• What to produce:
Examine each line of the data, and copy the ones containing "title".
Segment Start: Records supplied
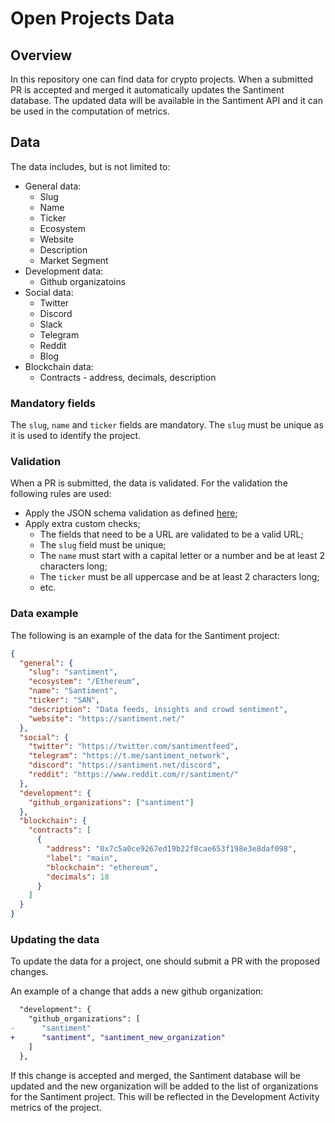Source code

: # Open Projects Data

## Overview

In this repository one can find data for crypto projects.
When a submitted PR is accepted and merged it automatically updates the Santiment database.
The updated data will be available in the Santiment API and it can be used in the computation of metrics.

## Data

The data includes, but is not limited to:
- General data:
  - Slug
  - Name
  - Ticker
  - Ecosystem
  - Website
  - Description
  - Market Segment
- Development data:
  - Github organizatoins
- Social data:
  - Twitter 
  - Discord
  - Slack
  - Telegram
  - Reddit
  - Blog
- Blockchain data:
  - Contracts - address, decimals, description

### Mandatory fields

The `slug`, `name` and `ticker` fields are mandatory.
The `slug` must be unique as it is used to identify the project.

### Validation

When a PR is submitted, the data is validated. For the validation the following rules are used:
- Apply the JSON schema validation as defined [here](https://github.com/santiment/sanbase2/blob/master/lib/sanbase/repo_reader/jsonschema.json);
- Apply extra custom checks;
  - The fields that need to be a URL are validated to be a valid URL;
  - The `slug` field must be unique;
  - The `name` must start with a capital letter or a number and be at least 2 characters long;
  - The `ticker` must be all uppercase and be at least 2 characters long;
  - etc.

### Data example

The following is an example of the data for the Santiment project:

```json
{
  "general": {
    "slug": "santiment",
    "ecosystem": "/Ethereum",
    "name": "Santiment",
    "ticker": "SAN",
    "description": "Data feeds, insights and crowd sentiment",
    "website": "https://santiment.net/"
  },
  "social": {
    "twitter": "https://twitter.com/santimentfeed",
    "telegram": "https://t.me/santiment_network",
    "discord": "https://santiment.net/discord",
    "reddit": "https://www.reddit.com/r/santiment/"
  },
  "development": {
    "github_organizations": ["santiment"]
  },
  "blockchain": {
    "contracts": [
      {
        "address": "0x7c5a0ce9267ed19b22f8cae653f198e3e8daf098",
        "label": "main",
        "blockchain": "ethereum",
        "decimals": 18
      }
    ]
  }
}
```
### Updating the data

To update the data for a project, one should submit a PR with the proposed changes.

An example of a change that adds a new github organization:
```diff
  "development": {
    "github_organizations": [
-      "santiment"
+      "santiment", "santiment_new_organization"
    ]
  },
```
If this change is accepted and merged, the Santiment database will be updated and the new organization will be added to the list of organizations for the Santiment project.
This will be reflected in the Development Activity metrics of the project.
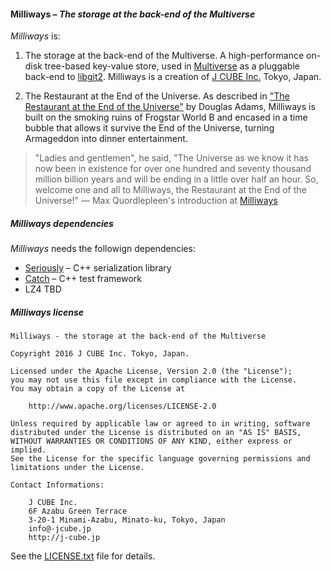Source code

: #### **Milliways** – _The storage at the back-end of the Multiverse_

_Milliways_ is:

1. The storage at the back-end of the Multiverse. A high-performance on-disk tree-based key-value store, used in [Multiverse](https://github.com/j-cube/multiverse) as a pluggable back-end to [libgit2](https://libgit2.github.com). Milliways is a creation of [J CUBE Inc.](http://j-jcube.jp) Tokyo, Japan.

2. The Restaurant at the End of the Universe. As described in ["The Restaurant at the End of the Universe"](https://en.wikipedia.org/wiki/Places_in_The_Hitchhiker%27s_Guide_to_the_Galaxy#Milliways) by Douglas Adams, Milliways is built on the smoking ruins of Frogstar World B and encased in a time bubble that allows it survive the End of the Universe, turning Armageddon into dinner entertainment.

> "Ladies and gentlemen", he said, "The Universe as we know it has now been in existence for over one hundred and seventy thousand million billion years and will be ending in a little over half an hour. So, welcome one and all to Milliways, the Restaurant at the End of the Universe!"
> — Max Quordlepleen's introduction at [Milliways](http://hitchhikers.wikia.com/wiki/Milliways)


##### Milliways dependencies

_Milliways_ needs the followign dependencies:

* [Seriously](https://github.com/j-cube/milliways/blob/master/Seriously.h) – C++ serialization library
* [Catch](https://github.com/philsquared/Catch) – C++ test framework 
* LZ4 TBD

##### Milliways license

```
Milliways - the storage at the back-end of the Multiverse

Copyright 2016 J CUBE Inc. Tokyo, Japan.     
                                                                     
Licensed under the Apache License, Version 2.0 (the "License");         
you may not use this file except in compliance with the License.        
You may obtain a copy of the License at                                 
                                                                        
    http://www.apache.org/licenses/LICENSE-2.0                          
                                                                        
Unless required by applicable law or agreed to in writing, software     
distributed under the License is distributed on an "AS IS" BASIS,       
WITHOUT WARRANTIES OR CONDITIONS OF ANY KIND, either express or implied.
See the License for the specific language governing permissions and     
limitations under the License.                             

```
         
```
Contact Informations:

    J CUBE Inc.                                                          
    6F Azabu Green Terrace                                                   
    3-20-1 Minami-Azabu, Minato-ku, Tokyo, Japan                                 
    info@-jcube.jp                                                           
    http://j-cube.jp
```

See the [LICENSE.txt](LICENSE.txt) file for details.
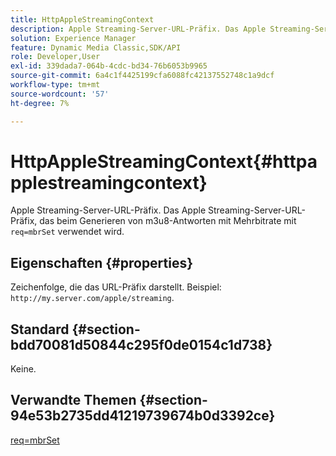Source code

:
 ```yaml
---
title: HttpAppleStreamingContext
description: Apple Streaming-Server-URL-Präfix. Das Apple Streaming-Server-URL-Präfix, das beim Generieren von m3u8-Antworten mit Mehrbitrate mit req=mbrSet verwendet wird.
solution: Experience Manager
feature: Dynamic Media Classic,SDK/API
role: Developer,User
exl-id: 339dada7-064b-4cdc-bd34-76b6053b9965
source-git-commit: 6a4c1f4425199cfa6088fc42137552748c1a9dcf
workflow-type: tm+mt
source-wordcount: '57'
ht-degree: 7%

---
```


# HttpAppleStreamingContext{#httpapplestreamingcontext}

Apple Streaming-Server-URL-Präfix. Das Apple Streaming-Server-URL-Präfix, das beim Generieren von m3u8-Antworten mit Mehrbitrate mit `req=mbrSet` verwendet wird.

## Eigenschaften {#properties}

Zeichenfolge, die das URL-Präfix darstellt. Beispiel: `http://my.server.com/apple/streaming`.

## Standard {#section-bdd70081d50844c295f0de0154c1d738}

Keine.

## Verwandte Themen {#section-94e53b2735dd41219739674b0d3392ce}

[req=mbrSet](../../../../../is-api/http-ref/image-serving-api-ref/c-http-protocol-reference/c-command-reference/r-req/r-mbrset.md#reference-603d75babde74508a878c27bd4cced73)
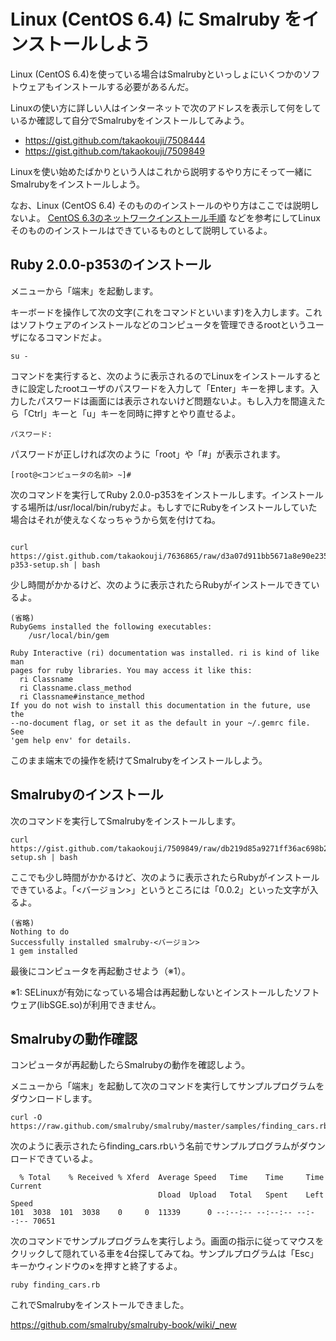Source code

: # Linux (CentOS 6.4) に Smalruby をインストールしよう

Linux (CentOS 6.4)を使っている場合はSmalrubyといっしょにいくつかのソフトウェアもインストールする必要があるんだ。

Linuxの使い方に詳しい人はインターネットで次のアドレスを表示して何をしているか確認して自分でSmalrubyをインストールしてみよう。

* https://gist.github.com/takaokouji/7508444
* https://gist.github.com/takaokouji/7509849

Linuxを使い始めたばかりという人はこれから説明するやり方にそって一緒にSmalrubyをインストールしよう。

なお、Linux (CentOS 6.4) そのもののインストールのやり方はここでは説明しないよ。
[CentOS 6.3のネットワークインストール手順](http://konishi.me/?p=134) などを参考にしてLinuxそのもののインストールはできているものとして説明しているよ。

## Ruby 2.0.0-p353のインストール

メニューから「端末」を起動します。

キーボードを操作して次の文字(これをコマンドといいます)を入力します。これはソフトウェアのインストールなどのコンピュータを管理できるrootというユーザになるコマンドだよ。

```
su -
```

コマンドを実行すると、次のように表示されるのでLinuxをインストールするときに設定したrootユーザのパスワードを入力して「Enter」キーを押します。入力したパスワードは画面には表示されないけど問題ないよ。もし入力を間違えたら「Ctrl」キーと「u」キーを同時に押すとやり直せるよ。

```
パスワード:
```

パスワードが正しければ次のように「root」や「#」が表示されます。

```
[root@<コンピュータの名前> ~]#
```

次のコマンドを実行してRuby 2.0.0-p353をインストールします。インストールする場所は/usr/local/bin/rubyだよ。もしすでにRubyをインストールしていた場合はそれが使えなくなっちゃうから気を付けてね。

```

curl https://gist.github.com/takaokouji/7636865/raw/d3a07d911bb5671a8e90e235d9a06035700cc4c4/ruby.2.0.0-p353-setup.sh | bash
```

少し時間がかかるけど、次のように表示されたらRubyがインストールできているよ。

```
(省略)
RubyGems installed the following executables:
	/usr/local/bin/gem

Ruby Interactive (ri) documentation was installed. ri is kind of like man
pages for ruby libraries. You may access it like this:
  ri Classname
  ri Classname.class_method
  ri Classname#instance_method
If you do not wish to install this documentation in the future, use the
--no-document flag, or set it as the default in your ~/.gemrc file. See
'gem help env' for details.
```

このまま端末での操作を続けてSmalrubyをインストールしよう。

## Smalrubyのインストール

次のコマンドを実行してSmalrubyをインストールします。

```
curl https://gist.github.com/takaokouji/7509849/raw/db219d85a9271ff36ac698b2e1135deeaaab3392/smalruby-setup.sh | bash
```

ここでも少し時間がかかるけど、次のように表示されたらRubyがインストールできているよ。「<バージョン>」というところには「0.0.2」といった文字が入るよ。

```
(省略)
Nothing to do
Successfully installed smalruby-<バージョン>
1 gem installed
```

最後にコンピュータを再起動させよう（※1）。

※1: SELinuxが有効になっている場合は再起動しないとインストールしたソフトウェア(libSGE.so)が利用できません。

## Smalrubyの動作確認

コンピュータが再起動したらSmalrubyの動作を確認しよう。

メニューから「端末」を起動して次のコマンドを実行してサンプルプログラムをダウンロードします。

```
curl -O https://raw.github.com/smalruby/smalruby/master/samples/finding_cars.rb
```

次のように表示されたらfinding_cars.rbいう名前でサンプルプログラムがダウンロードできているよ。

```
  % Total    % Received % Xferd  Average Speed   Time    Time     Time  Current
                                 Dload  Upload   Total   Spent    Left  Speed
101  3038  101  3038    0     0  11339      0 --:--:-- --:--:-- --:--:-- 70651
```

次のコマンドでサンプルプログラムを実行しよう。画面の指示に従ってマウスをクリックして隠れている車を4台探してみてね。サンプルプログラムは「Esc」キーかウィンドウの×を押すと終了するよ。

```
ruby finding_cars.rb
```

これでSmalrubyをインストールできました。

https://github.com/smalruby/smalruby-book/wiki/_new
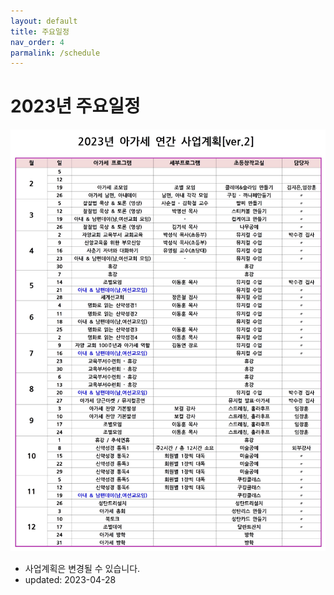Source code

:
 ```yaml
---
layout: default
title: 주요일정
nav_order: 4
parmalink: /schedule
---
```

# 2023년 주요일정
<!-- | 일시 | 행사 | 비고 | -->
<!-- |----|----|----| -->
<!-- | 1월 1일 (일) 12:00 | 방학 | 새해 | -->
<!-- | 1월 6일 (금) 6:00 | 특별새벽기도 | 3남 합동 | -->
<!-- | 1월 15일 (일) 12:30 | 크리스마스트리 철거 | 우천취소 | -->
<!-- | 1월 22일 (일) 12:30 | 방학 | 설연휴 | -->
![](attachments/plan_3.jpg)
- 사업계획은 변경될 수 있습니다.
- updated: 2023-04-28
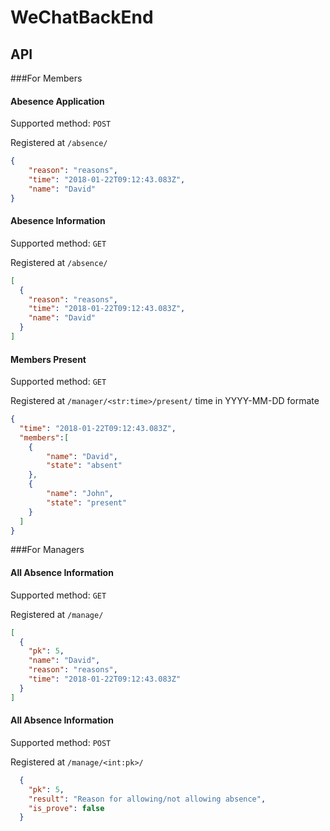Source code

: # WeChatBackEnd

## API

###For Members

#### Abesence Application 
Supported method:  `POST`

Registered at `/absence/`

```json
{
    "reason": "reasons",
    "time": "2018-01-22T09:12:43.083Z",
    "name": "David"
}
```

#### Abesence Information
Supported method:  `GET`

Registered at `/absence/`

```json
[
  {
    "reason": "reasons",
    "time": "2018-01-22T09:12:43.083Z",
    "name": "David"
  }
]
```


#### Members Present 
Supported method:  `GET`

Registered at `/manager/<str:time>/present/`   time in YYYY-MM-DD formate

```json
{
  "time": "2018-01-22T09:12:43.083Z",
  "members":[
    {
        "name": "David",
        "state": "absent"
    },
    {
        "name": "John",
        "state": "present"
    }
  ]
}
```


###For Managers

#### All Absence Information 
Supported method:  `GET`

Registered at `/manage/`

```json
[
  {
    "pk": 5,
    "name": "David",
    "reason": "reasons",
    "time": "2018-01-22T09:12:43.083Z"
  }
]
```

#### All Absence Information 
Supported method:  `POST`

Registered at `/manage/<int:pk>/`

```json
  {
    "pk": 5,
    "result": "Reason for allowing/not allowing absence",
    "is_prove": false
  }
```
Segment End: Records supplied
• Result for this task:
title: HttpAppleStreamingContext
title: 주요일정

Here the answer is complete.